# INSTRUCTIONS FOR THE TASK
Repeat each line of the data below exactly, but skip the pictures.

# RECORD EXTRACTS
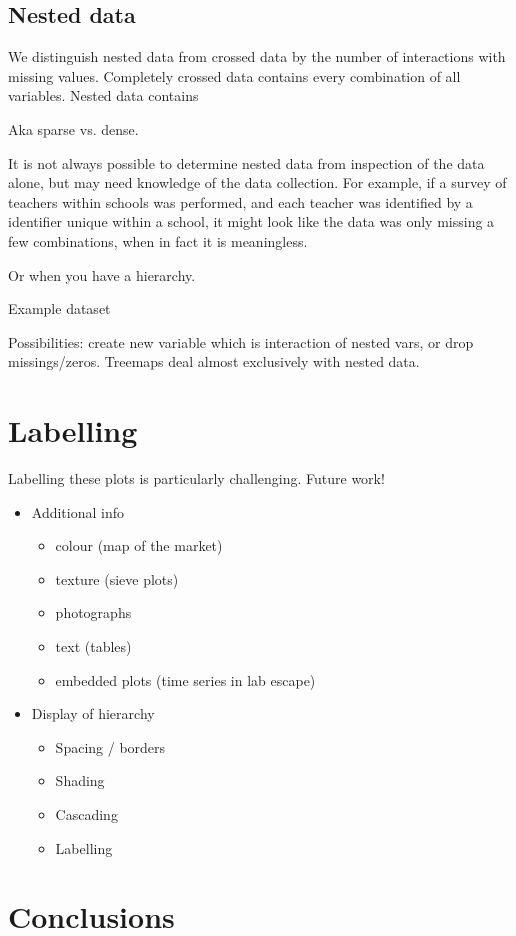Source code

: \documentclass[letterpaper,oneside]{scrartcl}
\begin{document}
\subsection{Nested data}
\label{sub:nested_data}

We distinguish nested data from crossed data by the number of interactions with missing values.  Completely crossed data contains every combination of all variables.  Nested data contains 

Aka sparse vs. dense.

It is not always possible to determine nested data from inspection of the data alone, but may need knowledge of the data collection.  For example, if a survey of teachers within schools was performed, and each teacher was identified by a identifier unique within a school, it might look like the data was only missing a few combinations, when in fact it is meaningless.  

Or when you have a hierarchy.

Example dataset

Possibilities: create new variable which is interaction of nested vars, or drop missings/zeros.  Treemaps deal almost exclusively with nested data.

\section{Labelling}
\label{sec:legends}

Labelling these plots is particularly challenging.  Future work!

\begin{itemize}
  \item Additional info 
  \begin{itemize}
    \item colour (map of the market)
    \item texture (sieve plots)
    \item photographs
    \item text (tables)
    \item embedded plots (time series in lab escape)
  \end{itemize}
  
  \item Display of hierarchy
  \begin{itemize}
    \item Spacing / borders
    \item Shading
    \item Cascading
    \item Labelling
  \end{itemize}
\end{itemize}

\section{Conclusions} %
\label{sec:conclusions}



\end{document}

# OUTPUT
Source code

: \documentclass[letterpaper,oneside]{scrartcl}
\begin{document}
\subsection{Nested data}
\label{sub:nested_data}

We distinguish nested data from crossed data by the number of interactions with missing values.  Completely crossed data contains every combination of all variables.  Nested data contains 

Aka sparse vs. dense.

It is not always possible to determine nested data from inspection of the data alone, but may need knowledge of the data collection.  For example, if a survey of teachers within schools was performed, and each teacher was identified by a identifier unique within a school, it might look like the data was only missing a few combinations, when in fact it is meaningless.  

Or when you have a hierarchy.

Example dataset

Possibilities: create new variable which is interaction of nested vars, or drop missings/zeros.  Treemaps deal almost exclusively with nested data.

\section{Labelling}
\label{sec:legends}

Labelling these plots is particularly challenging.  Future work!

\begin{itemize}
  \item Additional info 
  \begin{itemize}
    \item colour (map of the market)
    \item texture (sieve plots)
    \item photographs
    \item text (tables)
    \item embedded plots (time series in lab escape)
  \end{itemize}
  
  \item Display of hierarchy
  \begin{itemize}
    \item Spacing / borders
    \item Shading
    \item Cascading
    \item Labelling
  \end{itemize}
\end{itemize}

\section{Conclusions} %
\label{sec:conclusions}



\end{document}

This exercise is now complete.